It’s time to run this specification to see what happens. You’ll take advantage of the phase:type test targeting to run this spec and this spec only:

$ griffon test-app unit:spock

After the spec is compiled, you should see output similar to the following:

-------------------------------------------------------
Running 3 spock tests...
Running test dictionary.DictionaryServiceSpec...PASSED
Tests Completed in 217ms ...
-------------------------------------------------------
Tests passed: 5
Tests failed: 0
-------------------------------------------------------

The console report initially states that three Spock tests will be run. Those three tests match the test methods you just wrote. But the number of tests passed is slighter larger—five. This means the @Unroll annotation generated two additional methods, given that there are three rows in the data table. The generated HTML confirms this too, as you can see in figure 9.4.

Figure 9.4. HTML report of DictionaryServiceSpec. Pay close attention to the name of the third method. Notice that the variable placeholders have been replaced with values from the data table.

There are of course more things you can do with Spock, but we’ll leave it for now. Well, not exactly. Curious about using Spock and FEST together? Keep reading!

9.3.2. FEST-enabled Spock specifications

The FEST plugin comes with Spock support out of the box. There’s an additional script named create-fest-spec just waiting to be put to work. Create a FEST specification for your Dictionary application:

$ griffon create-fest-spec Dictionary

This specification will be placed under the test/integration/dictionary directory, given that it requires a running application. Open it, and enter the following code.

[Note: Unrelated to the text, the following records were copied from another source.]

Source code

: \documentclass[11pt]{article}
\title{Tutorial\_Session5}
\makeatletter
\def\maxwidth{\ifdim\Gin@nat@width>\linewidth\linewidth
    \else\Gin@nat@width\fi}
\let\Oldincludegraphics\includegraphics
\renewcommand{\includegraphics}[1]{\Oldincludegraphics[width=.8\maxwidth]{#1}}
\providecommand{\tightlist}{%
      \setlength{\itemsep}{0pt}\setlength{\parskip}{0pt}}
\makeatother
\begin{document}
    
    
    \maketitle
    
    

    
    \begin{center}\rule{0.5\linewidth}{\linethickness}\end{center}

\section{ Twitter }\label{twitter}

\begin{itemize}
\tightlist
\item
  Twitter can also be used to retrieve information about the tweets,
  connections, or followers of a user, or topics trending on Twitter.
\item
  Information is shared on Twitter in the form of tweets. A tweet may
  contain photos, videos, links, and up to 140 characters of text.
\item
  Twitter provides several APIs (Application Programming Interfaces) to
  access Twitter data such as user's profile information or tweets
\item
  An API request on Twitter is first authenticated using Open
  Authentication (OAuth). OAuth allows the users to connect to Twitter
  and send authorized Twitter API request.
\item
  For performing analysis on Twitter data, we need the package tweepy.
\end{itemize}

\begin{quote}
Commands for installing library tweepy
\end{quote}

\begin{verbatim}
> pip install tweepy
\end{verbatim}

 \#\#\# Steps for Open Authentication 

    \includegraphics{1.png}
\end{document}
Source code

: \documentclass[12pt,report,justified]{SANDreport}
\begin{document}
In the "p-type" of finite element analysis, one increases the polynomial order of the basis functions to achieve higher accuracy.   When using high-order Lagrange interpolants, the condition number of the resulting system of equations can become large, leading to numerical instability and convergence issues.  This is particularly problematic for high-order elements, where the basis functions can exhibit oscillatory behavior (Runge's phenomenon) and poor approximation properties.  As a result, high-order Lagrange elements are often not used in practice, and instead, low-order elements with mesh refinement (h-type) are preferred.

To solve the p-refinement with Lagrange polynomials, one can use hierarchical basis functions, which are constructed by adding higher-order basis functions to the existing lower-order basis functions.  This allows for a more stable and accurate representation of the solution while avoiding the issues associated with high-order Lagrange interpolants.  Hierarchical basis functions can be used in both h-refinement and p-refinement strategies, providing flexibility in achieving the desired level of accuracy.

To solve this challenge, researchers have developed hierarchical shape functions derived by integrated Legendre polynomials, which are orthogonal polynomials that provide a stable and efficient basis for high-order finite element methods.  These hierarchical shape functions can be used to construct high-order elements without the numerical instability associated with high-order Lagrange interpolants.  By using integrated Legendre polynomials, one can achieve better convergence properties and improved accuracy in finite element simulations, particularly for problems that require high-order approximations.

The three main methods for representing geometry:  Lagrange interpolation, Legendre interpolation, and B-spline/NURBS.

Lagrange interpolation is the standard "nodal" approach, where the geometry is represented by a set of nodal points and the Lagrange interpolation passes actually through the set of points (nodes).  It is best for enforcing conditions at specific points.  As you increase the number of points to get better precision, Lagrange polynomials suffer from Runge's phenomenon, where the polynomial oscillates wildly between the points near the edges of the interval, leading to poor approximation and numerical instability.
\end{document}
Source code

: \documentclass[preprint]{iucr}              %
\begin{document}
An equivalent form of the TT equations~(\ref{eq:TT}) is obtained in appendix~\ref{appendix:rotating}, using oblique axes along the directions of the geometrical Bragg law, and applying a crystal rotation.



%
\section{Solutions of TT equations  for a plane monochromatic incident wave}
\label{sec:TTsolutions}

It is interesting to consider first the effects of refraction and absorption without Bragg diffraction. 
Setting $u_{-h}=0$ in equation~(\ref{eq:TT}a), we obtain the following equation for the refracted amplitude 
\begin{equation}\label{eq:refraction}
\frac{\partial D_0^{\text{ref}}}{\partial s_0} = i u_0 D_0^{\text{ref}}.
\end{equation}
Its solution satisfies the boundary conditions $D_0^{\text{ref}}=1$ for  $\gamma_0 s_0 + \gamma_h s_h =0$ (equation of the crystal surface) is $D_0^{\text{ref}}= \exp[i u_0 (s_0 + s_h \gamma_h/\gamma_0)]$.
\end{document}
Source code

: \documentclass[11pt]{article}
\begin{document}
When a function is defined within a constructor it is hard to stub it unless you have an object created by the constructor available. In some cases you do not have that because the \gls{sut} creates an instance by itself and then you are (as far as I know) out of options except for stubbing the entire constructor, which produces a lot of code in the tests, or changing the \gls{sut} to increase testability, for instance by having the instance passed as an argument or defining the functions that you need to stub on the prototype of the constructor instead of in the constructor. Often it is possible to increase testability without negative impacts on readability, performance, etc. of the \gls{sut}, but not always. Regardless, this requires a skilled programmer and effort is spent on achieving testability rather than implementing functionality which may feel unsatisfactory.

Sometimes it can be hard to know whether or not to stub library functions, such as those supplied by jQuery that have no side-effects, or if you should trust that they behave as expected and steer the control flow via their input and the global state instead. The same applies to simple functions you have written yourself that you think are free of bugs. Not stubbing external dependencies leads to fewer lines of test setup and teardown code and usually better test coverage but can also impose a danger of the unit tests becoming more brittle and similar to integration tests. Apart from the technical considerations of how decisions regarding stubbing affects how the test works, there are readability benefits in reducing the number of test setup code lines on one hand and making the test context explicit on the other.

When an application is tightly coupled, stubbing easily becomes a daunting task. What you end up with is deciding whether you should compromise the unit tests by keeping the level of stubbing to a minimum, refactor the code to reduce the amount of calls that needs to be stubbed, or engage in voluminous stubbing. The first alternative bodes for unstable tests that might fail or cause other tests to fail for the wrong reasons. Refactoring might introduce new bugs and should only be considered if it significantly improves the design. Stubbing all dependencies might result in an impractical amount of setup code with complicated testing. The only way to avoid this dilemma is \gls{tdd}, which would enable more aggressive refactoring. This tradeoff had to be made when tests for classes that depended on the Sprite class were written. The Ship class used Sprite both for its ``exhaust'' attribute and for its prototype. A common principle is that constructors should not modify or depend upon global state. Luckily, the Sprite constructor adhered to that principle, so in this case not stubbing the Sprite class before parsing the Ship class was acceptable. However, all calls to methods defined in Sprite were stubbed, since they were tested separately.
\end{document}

Listing 9.12. Full implementation of the DictionarySpec specification

Although we don’t show it, you could use a data table in the first test method. Because this specification and the previous integration test case are so simple, there seems to be little advantage in using Spock and FEST together. But as soon as the tests grow, you’ll notice the difference. Being able to type fewer keystrokes while remaining expressive is a real productivity booster. Figure 9.5 shows the generated reports, which closely resemble previous reports. Spock, FEST, and JUnit integrate seamlessly in Griffon.

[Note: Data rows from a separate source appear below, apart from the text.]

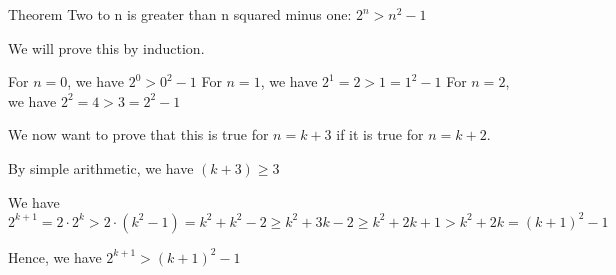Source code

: 
Theorem Two to n is greater than n squared minus one: $2^n > n^2 - 1$

We will prove this by induction.

For $n = 0$, we have $2^0 > 0^2 - 1$
For $n = 1$, we have $2^1 = 2 > 1 = 1^2 - 1$
For $n = 2$, we have $2^2 = 4 > 3 = 2^2 - 1$

We now want to prove that this is true for $n = k + 3$ if it is true for $n = k + 2$.

By simple arithmetic, we have $(k+3) \geq 3$

We have $2^{k+1} = 2 \cdot 2^k > 2 \cdot (k^2 - 1) = k^2 + k^2 - 2 \geq k^2 + 3k - 2 \geq k^2 + 2k + 1 \gt k^2 + 2k = (k+1)^2 - 1$ 

Hence, we have $2^{k+1} > (k+1)^2 - 1$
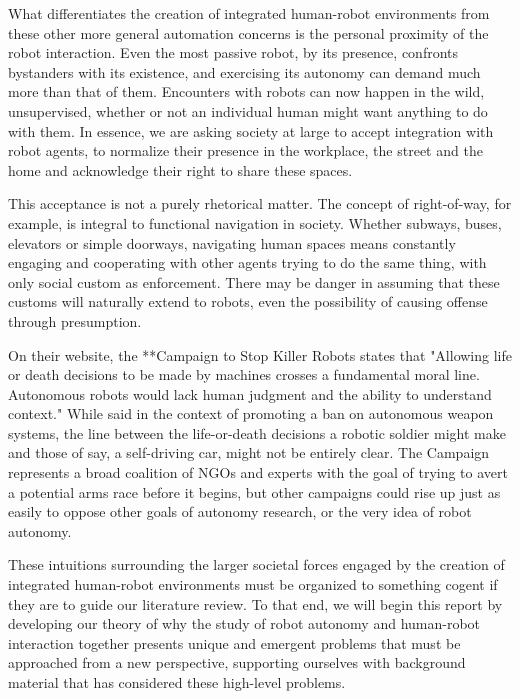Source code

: \documentclass{sfuthesis}
\begin{document}
What differentiates the creation of integrated human-robot environments from these other more general automation concerns is the personal proximity of the robot interaction. Even the most passive robot, by its presence, confronts bystanders with its existence, and exercising its autonomy can demand much more than that of them. Encounters with robots can now happen in the wild, unsupervised, whether or not an individual human might want anything to do with them. In essence, we are asking society at large to accept integration with robot agents, to normalize their presence in the workplace, the street and the home and acknowledge their right to share these spaces.

This acceptance is not a purely rhetorical matter. The concept of right-of-way, for example, is integral to functional navigation in society. Whether subways, buses, elevators or simple doorways, navigating human spaces means constantly engaging and cooperating with other agents trying to do the same thing, with only social custom as enforcement. There may be danger in assuming that these customs will naturally extend to robots, even the possibility of causing offense through presumption.

On their website, the **Campaign to Stop Killer Robots states that "Allowing life or death decisions to be made by machines crosses a fundamental moral line. Autonomous robots would lack human judgment and the ability to understand context." While said in the context of promoting a ban on autonomous weapon systems, the line between the life-or-death decisions a robotic soldier might make and those of say, a self-driving car, might not be entirely clear. The Campaign represents a broad coalition of NGOs and experts with the goal of trying to avert a potential arms race before it begins, but other campaigns could rise up just as easily to oppose other goals of autonomy research, or the very idea of robot autonomy.


These intuitions surrounding the larger societal forces engaged by the creation of integrated human-robot environments must be organized to something cogent if they are to guide our literature review. To that end, we will begin this report by developing our theory of why the study of robot autonomy and human-robot interaction together presents unique and emergent problems that must be approached from a new perspective, supporting ourselves with background material that has considered these high-level problems.
\end{document}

Figure 9.5. Test report of a FEST+Spock specification after it runs successfully

That was quite the fun ride! Let’s leave Spock and take a glance at easyb.

9.3.3. easyb eases up BDD

easyb (http://easyb.org) is a BDD^[2] framework created and lead by Andrew Glover. If Andy’s name sounds familiar to you, it may be because he is a coauthor of the Groovy in Action book—specifically, of the testing chapter, no less.

²http://en.wikipedia.org/wiki/Behavior_driven_development.

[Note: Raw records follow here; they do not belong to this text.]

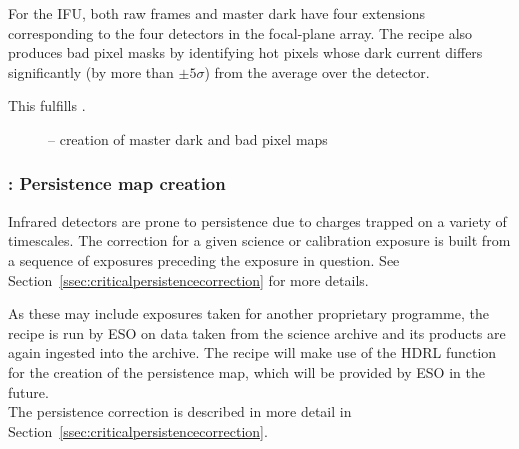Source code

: For the
IFU, both raw frames and master dark have four extensions
corresponding to the four detectors in the focal-plane array. The
recipe also produces bad pixel masks by identifying hot pixels whose
dark current differs significantly (by more than $\pm 5\sigma$) from
the average over the detector.

This fulfills .



\begin{figure}[hb]
  \centering
        \def \globalscale {0.700000}
        \fontsize{10}{12}\selectfont
        
  \caption[Recipe: ]{ -- creation of master
    dark and bad pixel maps}
  \label{Fig:rec_det_dark}
\end{figure}
\clearpage
\subsubsection{: Persistence map creation}
\label{sssec:metis_det_persistence}
\label{rec:metis_det_persistence}

Infrared detectors are prone to persistence due to charges trapped on a variety of timescales. The correction for a given science or
calibration exposure is built from a sequence of exposures preceding the exposure in question.
See Section~\ref{ssec:criticalpersistencecorrection} for more details.

As these may include exposures taken for another proprietary programme, the recipe is run by ESO on data taken from the science archive and its products are again ingested into the archive. The recipe will make use of the \ac{HDRL} function for the creation of the persistence map, which will be provided by \ac{ESO} in the future.\\

The persistence correction is described in more detail in Section~\ref{ssec:criticalpersistencecorrection}.

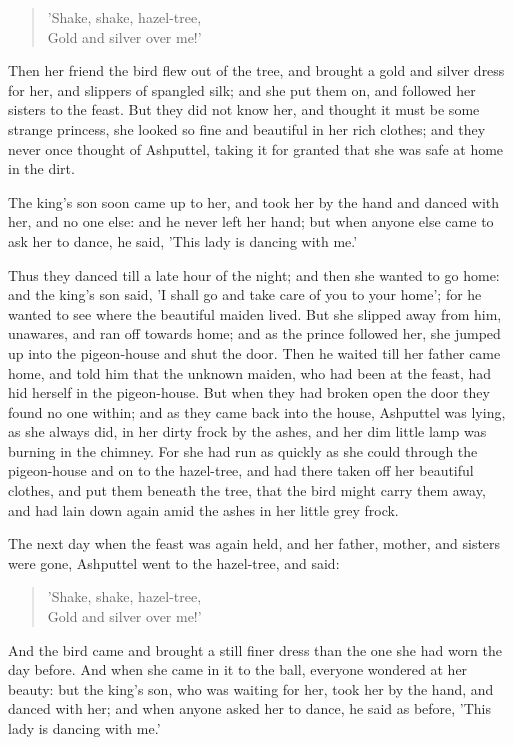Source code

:\documentclass[12pt]{book}
\begin{document}
\begin{verse}
 'Shake, shake, hazel-tree,\\
  Gold and silver over me!'
\end{verse}

Then her friend the bird flew out of the tree, and brought a gold and
silver dress for her, and slippers of spangled silk; and she put them
on, and followed her sisters to the feast. But they did not know her,
and thought it must be some strange princess, she looked so fine and
beautiful in her rich clothes; and they never once thought of
Ashputtel, taking it for granted that she was safe at home in the
dirt.

The king's son soon came up to her, and took her by the hand and
danced with her, and no one else: and he never left her hand; but when
anyone else came to ask her to dance, he said, 'This lady is dancing
with me.'

Thus they danced till a late hour of the night; and then she wanted to
go home: and the king's son said, 'I shall go and take care of you to
your home'; for he wanted to see where the beautiful maiden lived. But
she slipped away from him, unawares, and ran off towards home; and as
the prince followed her, she jumped up into the pigeon-house and shut
the door. Then he waited till her father came home, and told him that
the unknown maiden, who had been at the feast, had hid herself in the
pigeon-house. But when they had broken open the door they found no one
within; and as they came back into the house, Ashputtel was lying, as
she always did, in her dirty frock by the ashes, and her dim little
lamp was burning in the chimney. For she had run as quickly as she
could through the pigeon-house and on to the hazel-tree, and had there
taken off her beautiful clothes, and put them beneath the tree, that
the bird might carry them away, and had lain down again amid the ashes
in her little grey frock.

The next day when the feast was again held, and her father, mother,
and sisters were gone, Ashputtel went to the hazel-tree, and said:

\begin{verse}
 'Shake, shake, hazel-tree,\\
  Gold and silver over me!'
\end{verse}

And the bird came and brought a still finer dress than the one she had
worn the day before. And when she came in it to the ball, everyone
wondered at her beauty: but the king's son, who was waiting for her,
took her by the hand, and danced with her; and when anyone asked her
to dance, he said as before, 'This lady is dancing with me.'
\end{document}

BDD is seen by many as the successor to TDD. It allows a team of disparate people (developers, QA, and stakeholders) to come together and agree on what the application must do and how it should do it. Perhaps this doesn’t sound different from a typical waterfall meeting. The catch, however, is that the agreements are recorded in a language that’s nontechnical: that of the stakeholders. Yes, plain natural language. Then another twist comes in: developers can take that language and produce matching code that exercises the application behavior as expected. The trick is in the tool that’s used to record the agreements and execute the code at the same time. Does this sound like a good deal? Let’s try it. Install the easyb plugin, and create a basic story:

$ griffon install-plugin easyb
$ griffon create-unit-story dictionaryService

The file created is named DictionaryServiceStory.groovy and is placed in test/ unit/dictionary. This file contains a user story (a rather simple one) to give you a hint of what easyb can do. The next listing shows the file’s contents.

Listing 9.13. Basic easyb story as created by default

This is a Groovy script with a few keywords like scenario, given, and, when and then. These keywords are methods that the easyb framework understands. Each method takes two parameters. The first is a String and is typically used to register the behavior in the terms of the stakeholder. The second is what developers write to fulfill the stakeholder’s expectations, surrounded by a Groovy closure.

Running the specification results in a report similar to that written by a JUnit test. But you get an additional report that presents the story in layman’s terms. Run the story by invoking the following command:

$ griffon test-app unit:easyb

After the command has finished, look in target/test-reports/plain. You’ll see two text files. Open the one that has stories in its name. This is what it should contain:

1 scenario executed successfully. (0 behaviors were ignored)
  Story: dictionary service
    scenario Hello Groovy
      given A prefix string 'Hello '
      given A name is chosen, such as 'Groovy'
when Both the prefix and name are concatenated into a greeting
then The greeting should be equal to 'Hello Groovy'

That’s language that stakeholders can understand perfectly. With easyb, you can go from one mode (stakeholder) to the next (developer) and back without much effort.

You might be wondering about the create-integration-story script. Yes, it works under the same rules as a JUnit integration test or a Spock integration specification. Yes, this also means you can combine easyb and FEST. Having several options is great, isn’t it? We won’t reproduce an easyb+FEST story; its content is similar to what you’ve seen already, due to the simple nature of the application. But you can modify the current story to have it exercise the DictionaryService. The following listing defines a single scenario for the happy path: the service is asked for a definition you know for certain can be found.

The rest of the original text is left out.